A Cargill é uma das maiores operadoras do bioma. A empresa movimenta 5 milhões de toneladas de grãos anualmente no terminal de Santarém, onde os navios cargueiros são carregados por barcaças vindas de Itaituba e Porto Velho (RO), e também por caminhões.

Com a Ferrogrão, a expectativa é triplicar esse volume e chegar a 15 milhões de toneladas embarcadas anualmente, diz a professora e pesquisadora Marcela Vecchione, do Núcleo de Altos Estudos Amazônicos (NAEA-UFPA).

“A ferrovia vai expandir a produção. Para isso, precisa de terras”, resume a pesquisadora. “Sai a diversidade da floresta, entra monocultura da soja. Essa é uma disputa de projeto de futuro”, afirma.

Da BR-163 à ferrovia

Caso saia do papel, a Ferrogrão deve afetar pelo menos 16 terras indígenas, algumas delas não demarcadas, além de inúmeras propriedades de pequenos agricultores familiares.

Sem a realização de estudos e sem a consulta aos povos locais, o projeto lembra a construção da rodovia BR-163, na década de 1970. A estrada faz o mesmo trajeto e causou uma série de impactos na região.

“A BR não nos fortaleceu”, conta a agricultora Francisca Barroso, da Rede de Agroecologia do Trairão, município situado nos quilômetros finais da estrada.

Ela conta que os problemas se agravaram na última década após o asfaltamento da BR, em 2013, e a abertura no ano seguinte do primeiro porto no Tapajós, operado pela Bunge. “O asfaltamento trouxe apenas grande fluxo de carretas, acidentes e plantio de soja com agrotóxicos”, diz.

Os agricultores Valdivino Campos e Marcelino Stabnow, também de Trairão, contam que a BR incentivou o avanço de grandes fazendas de soja, milho e arroz sobre terras antes ocupadas por agricultores familiares, que, além dos grãos, também plantam mandioca e frutas.

Com isso, os pequenos ficaram sem condições de competir com os preços dos grandes produtores. Alguns venderam suas terras, reduzindo a área de agricultura familiar. O impacto já é sentido no abastecimento do comércio local, afirma Valdivino. “Tem dia que não tem nem banana na feira”, relata.

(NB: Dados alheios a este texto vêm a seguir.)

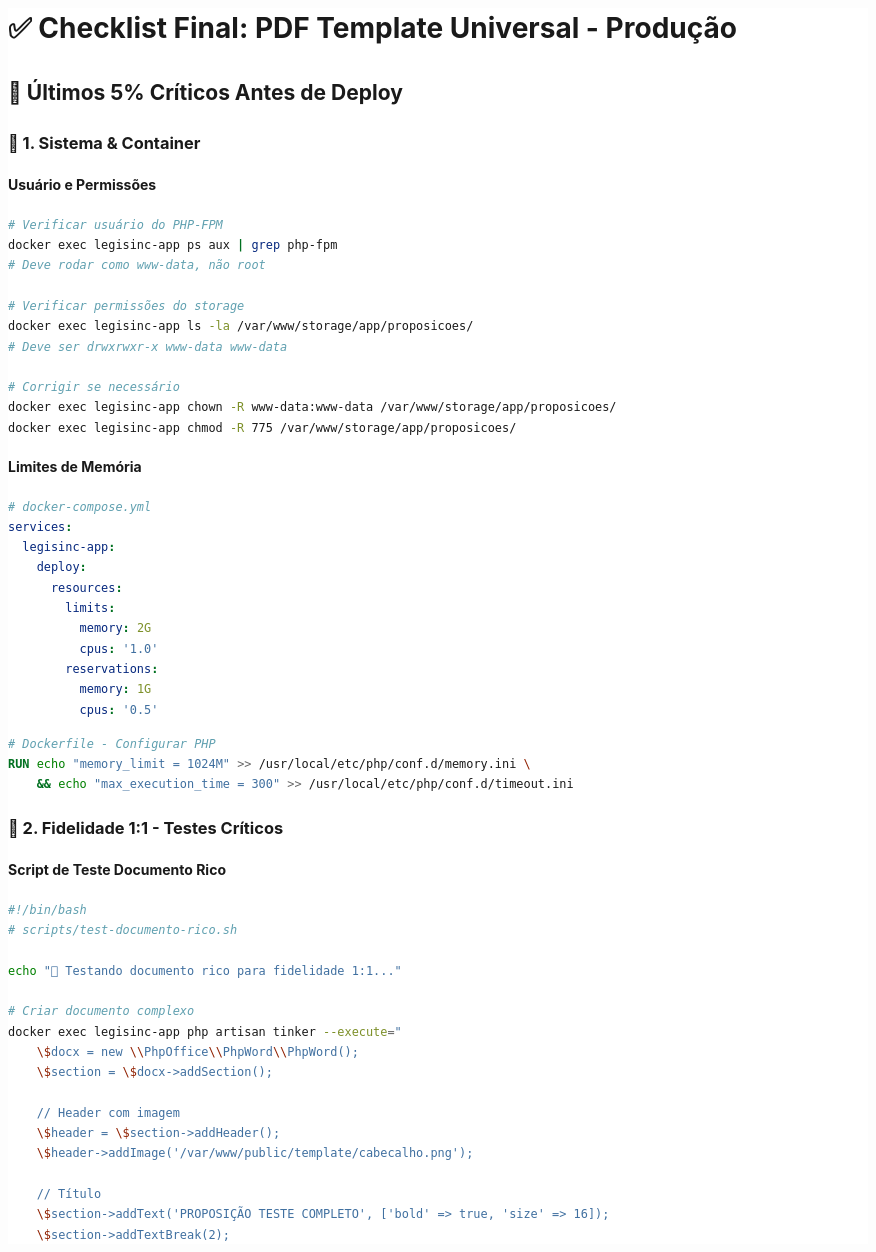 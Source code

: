 # ✅ Checklist Final: PDF Template Universal - Produção

## 🎯 Últimos 5% Críticos Antes de Deploy

### 🔧 1. Sistema & Container

#### Usuário e Permissões
```bash
# Verificar usuário do PHP-FPM
docker exec legisinc-app ps aux | grep php-fpm
# Deve rodar como www-data, não root

# Verificar permissões do storage
docker exec legisinc-app ls -la /var/www/storage/app/proposicoes/
# Deve ser drwxrwxr-x www-data www-data

# Corrigir se necessário
docker exec legisinc-app chown -R www-data:www-data /var/www/storage/app/proposicoes/
docker exec legisinc-app chmod -R 775 /var/www/storage/app/proposicoes/
```

#### Limites de Memória
```yaml
# docker-compose.yml
services:
  legisinc-app:
    deploy:
      resources:
        limits:
          memory: 2G
          cpus: '1.0'
        reservations:
          memory: 1G
          cpus: '0.5'
```

```dockerfile
# Dockerfile - Configurar PHP
RUN echo "memory_limit = 1024M" >> /usr/local/etc/php/conf.d/memory.ini \
    && echo "max_execution_time = 300" >> /usr/local/etc/php/conf.d/timeout.ini
```

### 🎨 2. Fidelidade 1:1 - Testes Críticos

#### Script de Teste Documento Rico
```bash
#!/bin/bash
# scripts/test-documento-rico.sh

echo "🎨 Testando documento rico para fidelidade 1:1..."

# Criar documento complexo
docker exec legisinc-app php artisan tinker --execute="
    \$docx = new \\PhpOffice\\PhpWord\\PhpWord();
    \$section = \$docx->addSection();
    
    // Header com imagem
    \$header = \$section->addHeader();
    \$header->addImage('/var/www/public/template/cabecalho.png');
    
    // Título
    \$section->addText('PROPOSIÇÃO TESTE COMPLETO', ['bold' => true, 'size' => 16]);
    \$section->addTextBreak(2);
```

Pasyma Panará, da Terra Indígena Panará, também se recorda do impacto da BR-163 sobre seu povo. “Cortaram a terra no meio e expulsaram os parentes. Perdemos terras para agricultura, rios, árvores e animais”, diz Pasyma, que é presidente da Associação Iakiô.

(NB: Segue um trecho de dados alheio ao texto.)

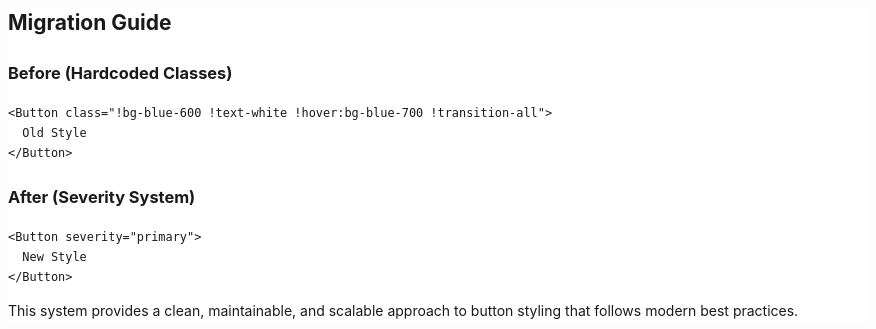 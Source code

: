 ## Migration Guide

### Before (Hardcoded Classes)

```vue
<Button class="!bg-blue-600 !text-white !hover:bg-blue-700 !transition-all">
  Old Style
</Button>
```

### After (Severity System)

```vue
<Button severity="primary">
  New Style
</Button>
```

This system provides a clean, maintainable, and scalable approach to button styling that follows modern best practices.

O avanço da monocultura é sentida também pelos kayapó. “Em volta do nosso território, a pressão é grande de fazendeiros que plantam soja e milho. Se construir a ferrovia, a pressão vai aumentar”, diz Takakpe Metuktire.

Alessandra Korap Munduruku coloca em xeque os benefícios prometidos pela construção de ferrovias, hidrelétricas e mineradoras. “A gente precisa da nossa terra para garantir a educação, a saúde e o futuro dos nossos filhos”, diz.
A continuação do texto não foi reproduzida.